WHAT NEEDS TO BE DONE: A faithful copy is required: transcribe each line below exactly, minus the pictures.
Segment Open
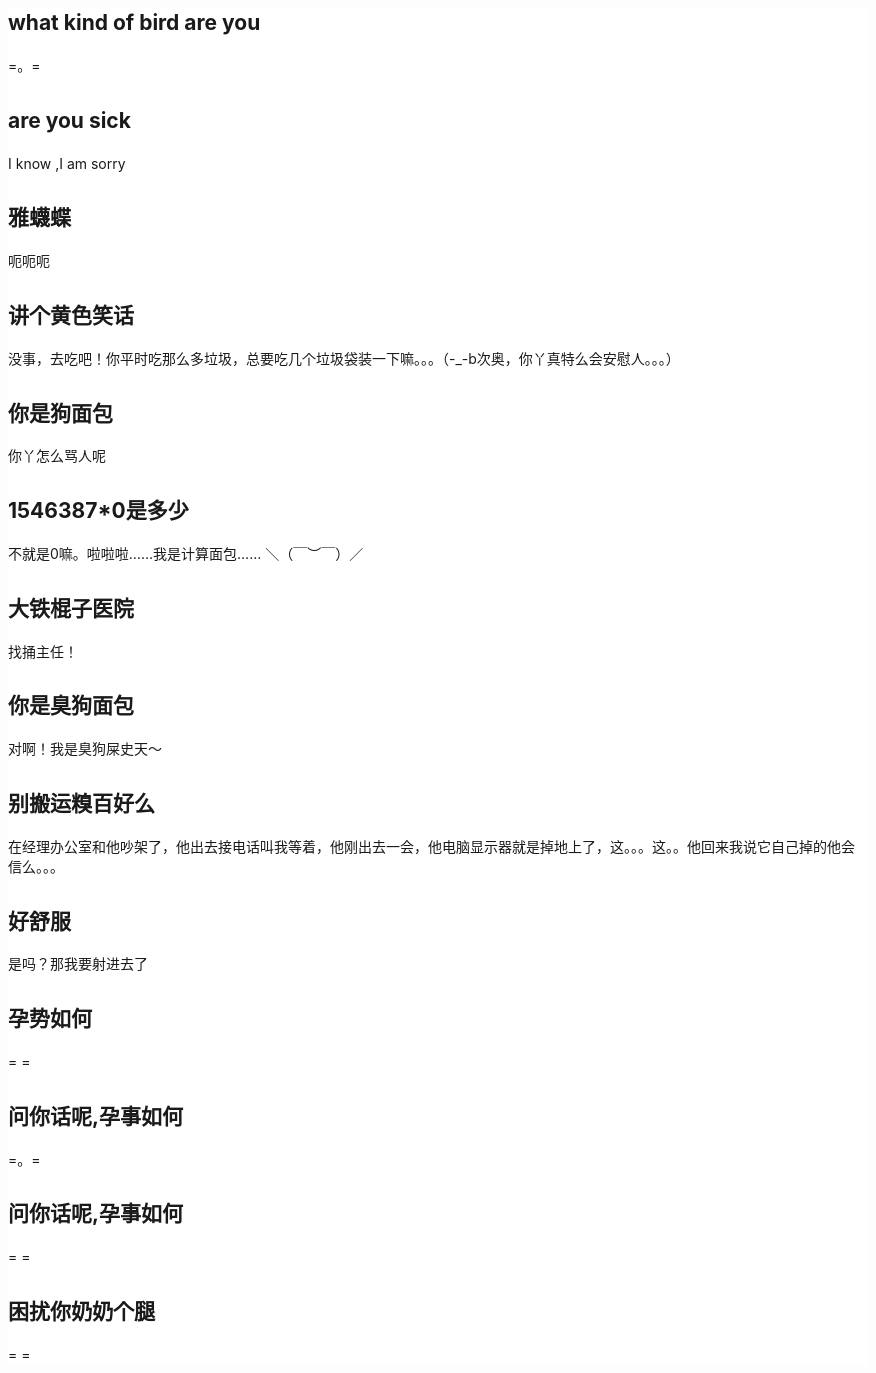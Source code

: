 ## what kind of bird are you
=。=

## are you sick
I know ,I am sorry

## 雅蠛蝶
呃呃呃

## 讲个黄色笑话
没事，去吃吧！你平时吃那么多垃圾，总要吃几个垃圾袋装一下嘛。。。（-_-b次奥，你丫真特么会安慰人。。。）

## 你是狗面包
你丫怎么骂人呢

## 1546387*0是多少
不就是0嘛。啦啦啦……我是计算面包…… ＼（￣︶￣）／

## 大铁棍子医院
找捅主任！

## 你是臭狗面包
对啊！我是臭狗屎史天〜

## 别搬运糗百好么
在经理办公室和他吵架了，他出去接电话叫我等着，他刚出去一会，他电脑显示器就是掉地上了，这。。。这。。他回来我说它自己掉的他会信么。。。

## 好舒服
是吗？那我要射进去了

## 孕势如何
= =

## 问你话呢,孕事如何
=。=

## 问你话呢,孕事如何
= =

## 困扰你奶奶个腿
= =
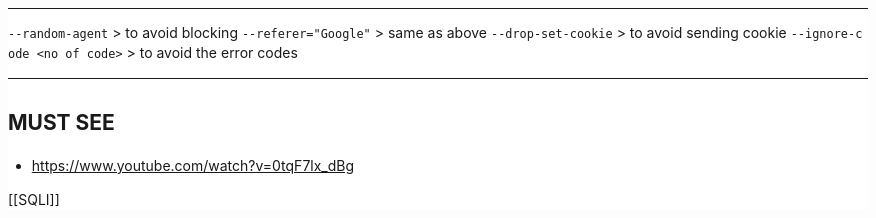 

------------------------------------------------

`--random-agent` > to avoid blocking
`--referer="Google"` > same as above
`--drop-set-cookie` > to avoid sending cookie
`--ignore-code <no of code>` > to avoid the error codes 

---
## MUST SEE
- https://www.youtube.com/watch?v=0tqF7lx_dBg


[[SQLI]]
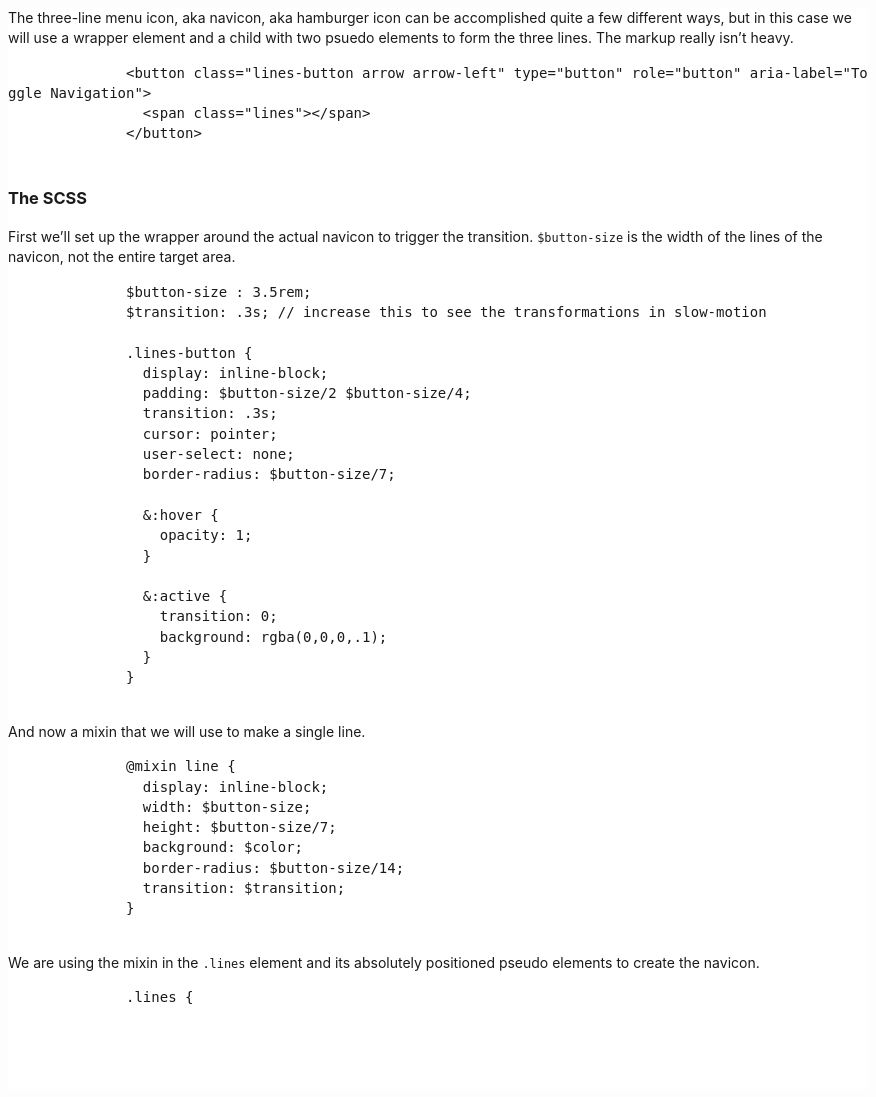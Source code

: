<p>The three-line menu icon, aka navicon, aka hamburger icon can be accomplished quite a few different ways, but in this case we will use a wrapper element and a child with two psuedo elements to form the three lines. The markup really isn’t heavy.</p>

<pre class="brush:html;">
              &lt;button class="lines-button arrow arrow-left" type="button" role="button" aria-label="Toggle Navigation"&gt;
                &lt;span class="lines"&gt;&lt;/span&gt;
              &lt;/button&gt;
            </pre>

<h3 class="deeplink" id="demo-1-scss">The SCSS</h3>

<p>First we’ll set up the wrapper around the actual navicon to trigger the transition. <code>$button-size</code> is the width of the lines of the navicon, not the entire target area.</p>

<pre class="brush:scss;">
              $button-size : 3.5rem; 
              $transition: .3s; // increase this to see the transformations in slow-motion

              .lines-button {
                display: inline-block;
                padding: $button-size/2 $button-size/4;
                transition: .3s;
                cursor: pointer;
                user-select: none;
                border-radius: $button-size/7;
              
                &:hover {
                  opacity: 1;
                }
              
                &:active {
                  transition: 0;
                  background: rgba(0,0,0,.1);
                }
              }
            </pre>

<p>And now a mixin that we will use to make a single line.</p>

<pre class="brush:scss">
              @mixin line {
                display: inline-block;
                width: $button-size;
                height: $button-size/7;
                background: $color;
                border-radius: $button-size/14; 
                transition: $transition;
              }
            </pre>

<p>We are using the mixin in the <code>.lines</code> element and its absolutely positioned pseudo elements to create the navicon. </p>

<pre class="brush:scss">
              .lines {
                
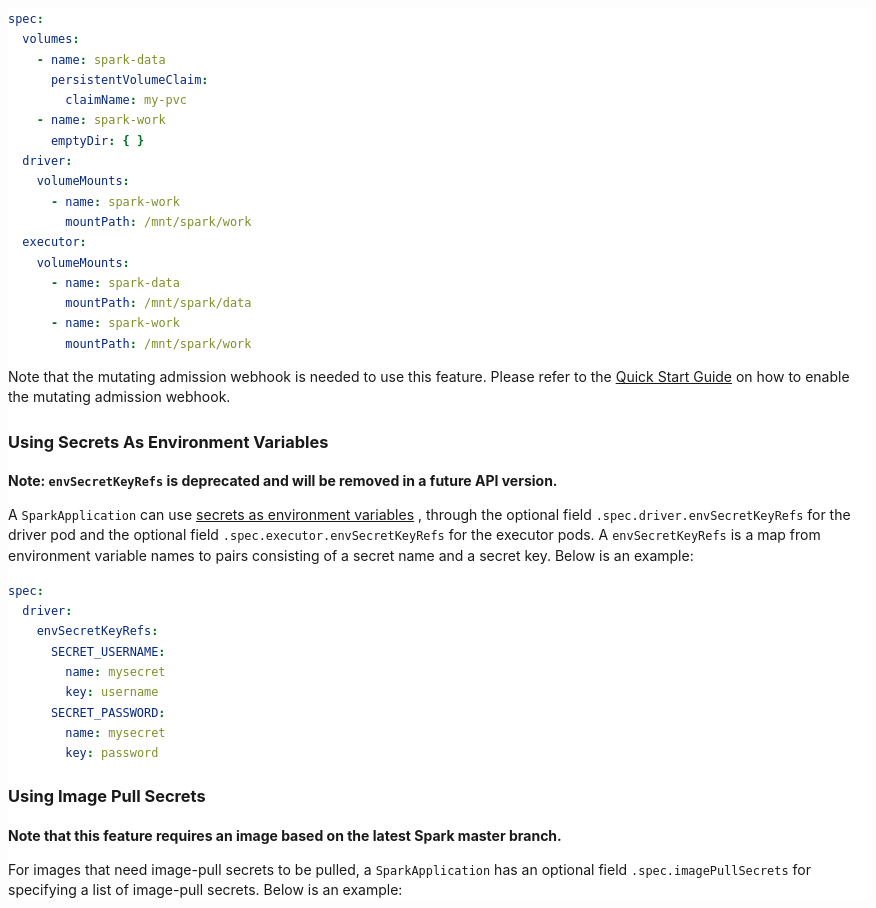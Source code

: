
 ```yaml
spec:
  volumes:
    - name: spark-data
      persistentVolumeClaim:
        claimName: my-pvc
    - name: spark-work
      emptyDir: { }
  driver:
    volumeMounts:
      - name: spark-work
        mountPath: /mnt/spark/work
  executor:
    volumeMounts:
      - name: spark-data
        mountPath: /mnt/spark/data
      - name: spark-work
        mountPath: /mnt/spark/work

```

Note that the mutating admission webhook is needed to use this feature. Please refer to
the [Quick Start Guide](quick-start-guide.md) on how to enable the mutating admission webhook.

### Using Secrets As Environment Variables

**Note: `envSecretKeyRefs` is deprecated and will be removed in a future API version.**

A `SparkApplication` can
use [secrets as environment variables](https://kubernetes.io/docs/concepts/configuration/secret/#using-secrets-as-environment-variables)
, through the optional field `.spec.driver.envSecretKeyRefs` for the driver pod and the optional field
`.spec.executor.envSecretKeyRefs` for the executor pods. A `envSecretKeyRefs` is a map from environment variable names
to pairs consisting of a secret name and a secret key. Below is an example:

```yaml
spec:
  driver:
    envSecretKeyRefs:
      SECRET_USERNAME:
        name: mysecret
        key: username
      SECRET_PASSWORD:
        name: mysecret
        key: password
```

### Using Image Pull Secrets

**Note that this feature requires an image based on the latest Spark master branch.**

For images that need image-pull secrets to be pulled, a `SparkApplication` has an optional
field `.spec.imagePullSecrets` for specifying a list of image-pull secrets. Below is an example:
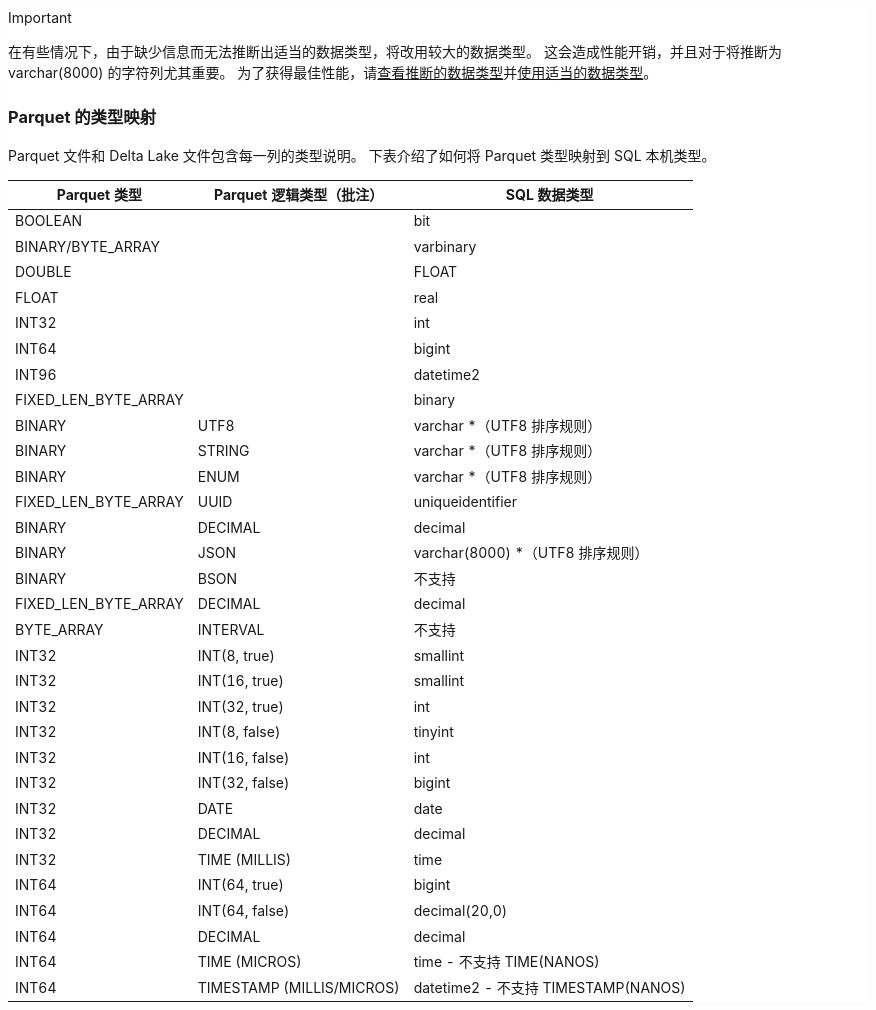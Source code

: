 > [!IMPORTANT]
> 在有些情况下，由于缺少信息而无法推断出适当的数据类型，将改用较大的数据类型。 这会造成性能开销，并且对于将推断为 varchar(8000) 的字符列尤其重要。 为了获得最佳性能，请[查看推断的数据类型](./best-practices-serverless-sql-pool.md#check-inferred-data-types)并[使用适当的数据类型](./best-practices-serverless-sql-pool.md#use-appropriate-data-types)。

### <a name="type-mapping-for-parquet"></a>Parquet 的类型映射

Parquet 文件和 Delta Lake 文件包含每一列的类型说明。 下表介绍了如何将 Parquet 类型映射到 SQL 本机类型。

| Parquet 类型 | Parquet 逻辑类型（批注） | SQL 数据类型 |
| --- | --- | --- |
| BOOLEAN | | bit |
| BINARY/BYTE_ARRAY | | varbinary |
| DOUBLE | | FLOAT |
| FLOAT | | real |
| INT32 | | int |
| INT64 | | bigint |
| INT96 | |datetime2 |
| FIXED_LEN_BYTE_ARRAY | |binary |
| BINARY |UTF8 |varchar \*（UTF8 排序规则） |
| BINARY |STRING |varchar \*（UTF8 排序规则） |
| BINARY |ENUM|varchar \*（UTF8 排序规则） |
| FIXED_LEN_BYTE_ARRAY |UUID |uniqueidentifier |
| BINARY |DECIMAL |decimal |
| BINARY |JSON |varchar(8000) \*（UTF8 排序规则） |
| BINARY |BSON | 不支持 |
| FIXED_LEN_BYTE_ARRAY |DECIMAL |decimal |
| BYTE_ARRAY |INTERVAL | 不支持 |
| INT32 |INT(8, true) |smallint |
| INT32 |INT(16, true) |smallint |
| INT32 |INT(32, true) |int |
| INT32 |INT(8, false) |tinyint |
| INT32 |INT(16, false) |int |
| INT32 |INT(32, false) |bigint |
| INT32 |DATE |date |
| INT32 |DECIMAL |decimal |
| INT32 |TIME (MILLIS)|time |
| INT64 |INT(64, true) |bigint |
| INT64 |INT(64, false) |decimal(20,0) |
| INT64 |DECIMAL |decimal |
| INT64 |TIME (MICROS) |time - 不支持 TIME(NANOS) |
|INT64 |TIMESTAMP (MILLIS/MICROS) |datetime2 - 不支持 TIMESTAMP(NANOS) |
Segment Closed
EXPECTED ANSWER:
Source code

: ## what kind of bird are you
=。=

## are you sick
I know ,I am sorry

## 雅蠛蝶
呃呃呃

## 讲个黄色笑话
没事，去吃吧！你平时吃那么多垃圾，总要吃几个垃圾袋装一下嘛。。。（-_-b次奥，你丫真特么会安慰人。。。）

## 你是狗面包
你丫怎么骂人呢

## 1546387*0是多少
不就是0嘛。啦啦啦……我是计算面包…… ＼（￣︶￣）／

## 大铁棍子医院
找捅主任！

## 你是臭狗面包
对啊！我是臭狗屎史天〜

## 别搬运糗百好么
在经理办公室和他吵架了，他出去接电话叫我等着，他刚出去一会，他电脑显示器就是掉地上了，这。。。这。。他回来我说它自己掉的他会信么。。。

## 好舒服
是吗？那我要射进去了

## 孕势如何
= =

## 问你话呢,孕事如何
=。=

## 问你话呢,孕事如何
= =

## 困扰你奶奶个腿
= =

------------------------------------------------

`--random-agent` > to avoid blocking
`--referer="Google"` > same as above
`--drop-set-cookie` > to avoid sending cookie
`--ignore-code <no of code>` > to avoid the error codes 

---
## MUST SEE
- https://www.youtube.com/watch?v=0tqF7lx_dBg


[[SQLI]]
Source code

:<p>The three-line menu icon, aka navicon, aka hamburger icon can be accomplished quite a few different ways, but in this case we will use a wrapper element and a child with two psuedo elements to form the three lines. The markup really isn’t heavy.</p>

<pre class="brush:html;">
              &lt;button class="lines-button arrow arrow-left" type="button" role="button" aria-label="Toggle Navigation"&gt;
                &lt;span class="lines"&gt;&lt;/span&gt;
              &lt;/button&gt;
            </pre>

<h3 class="deeplink" id="demo-1-scss">The SCSS</h3>

<p>First we’ll set up the wrapper around the actual navicon to trigger the transition. <code>$button-size</code> is the width of the lines of the navicon, not the entire target area.</p>

<pre class="brush:scss;">
              $button-size : 3.5rem; 
              $transition: .3s; // increase this to see the transformations in slow-motion

              .lines-button {
                display: inline-block;
                padding: $button-size/2 $button-size/4;
                transition: .3s;
                cursor: pointer;
                user-select: none;
                border-radius: $button-size/7;
              
                &:hover {
                  opacity: 1;
                }
              
                &:active {
                  transition: 0;
                  background: rgba(0,0,0,.1);
                }
              }
            </pre>

<p>And now a mixin that we will use to make a single line.</p>

<pre class="brush:scss">
              @mixin line {
                display: inline-block;
                width: $button-size;
                height: $button-size/7;
                background: $color;
                border-radius: $button-size/14; 
                transition: $transition;
              }
            </pre>

<p>We are using the mixin in the <code>.lines</code> element and its absolutely positioned pseudo elements to create the navicon. </p>

<pre class="brush:scss">
              .lines {
                
Source code

:
 ```yaml
spec:
  volumes:
    - name: spark-data
      persistentVolumeClaim:
        claimName: my-pvc
    - name: spark-work
      emptyDir: { }
  driver:
    volumeMounts:
      - name: spark-work
        mountPath: /mnt/spark/work
  executor:
    volumeMounts:
      - name: spark-data
        mountPath: /mnt/spark/data
      - name: spark-work
        mountPath: /mnt/spark/work

```

Note that the mutating admission webhook is needed to use this feature. Please refer to
the [Quick Start Guide](quick-start-guide.md) on how to enable the mutating admission webhook.

### Using Secrets As Environment Variables

**Note: `envSecretKeyRefs` is deprecated and will be removed in a future API version.**

A `SparkApplication` can
use [secrets as environment variables](https://kubernetes.io/docs/concepts/configuration/secret/#using-secrets-as-environment-variables)
, through the optional field `.spec.driver.envSecretKeyRefs` for the driver pod and the optional field
`.spec.executor.envSecretKeyRefs` for the executor pods. A `envSecretKeyRefs` is a map from environment variable names
to pairs consisting of a secret name and a secret key. Below is an example:

```yaml
spec:
  driver:
    envSecretKeyRefs:
      SECRET_USERNAME:
        name: mysecret
        key: username
      SECRET_PASSWORD:
        name: mysecret
        key: password
```

### Using Image Pull Secrets

**Note that this feature requires an image based on the latest Spark master branch.**

For images that need image-pull secrets to be pulled, a `SparkApplication` has an optional
field `.spec.imagePullSecrets` for specifying a list of image-pull secrets. Below is an example:
Source code

: > [!IMPORTANT]
> 在有些情况下，由于缺少信息而无法推断出适当的数据类型，将改用较大的数据类型。 这会造成性能开销，并且对于将推断为 varchar(8000) 的字符列尤其重要。 为了获得最佳性能，请[查看推断的数据类型](./best-practices-serverless-sql-pool.md#check-inferred-data-types)并[使用适当的数据类型](./best-practices-serverless-sql-pool.md#use-appropriate-data-types)。

### <a name="type-mapping-for-parquet"></a>Parquet 的类型映射

Parquet 文件和 Delta Lake 文件包含每一列的类型说明。 下表介绍了如何将 Parquet 类型映射到 SQL 本机类型。

| Parquet 类型 | Parquet 逻辑类型（批注） | SQL 数据类型 |
| --- | --- | --- |
| BOOLEAN | | bit |
| BINARY/BYTE_ARRAY | | varbinary |
| DOUBLE | | FLOAT |
| FLOAT | | real |
| INT32 | | int |
| INT64 | | bigint |
| INT96 | |datetime2 |
| FIXED_LEN_BYTE_ARRAY | |binary |
| BINARY |UTF8 |varchar \*（UTF8 排序规则） |
| BINARY |STRING |varchar \*（UTF8 排序规则） |
| BINARY |ENUM|varchar \*（UTF8 排序规则） |
| FIXED_LEN_BYTE_ARRAY |UUID |uniqueidentifier |
| BINARY |DECIMAL |decimal |
| BINARY |JSON |varchar(8000) \*（UTF8 排序规则） |
| BINARY |BSON | 不支持 |
| FIXED_LEN_BYTE_ARRAY |DECIMAL |decimal |
| BYTE_ARRAY |INTERVAL | 不支持 |
| INT32 |INT(8, true) |smallint |
| INT32 |INT(16, true) |smallint |
| INT32 |INT(32, true) |int |
| INT32 |INT(8, false) |tinyint |
| INT32 |INT(16, false) |int |
| INT32 |INT(32, false) |bigint |
| INT32 |DATE |date |
| INT32 |DECIMAL |decimal |
| INT32 |TIME (MILLIS)|time |
| INT64 |INT(64, true) |bigint |
| INT64 |INT(64, false) |decimal(20,0) |
| INT64 |DECIMAL |decimal |
| INT64 |TIME (MICROS) |time - 不支持 TIME(NANOS) |
|INT64 |TIMESTAMP (MILLIS/MICROS) |datetime2 - 不支持 TIMESTAMP(NANOS) |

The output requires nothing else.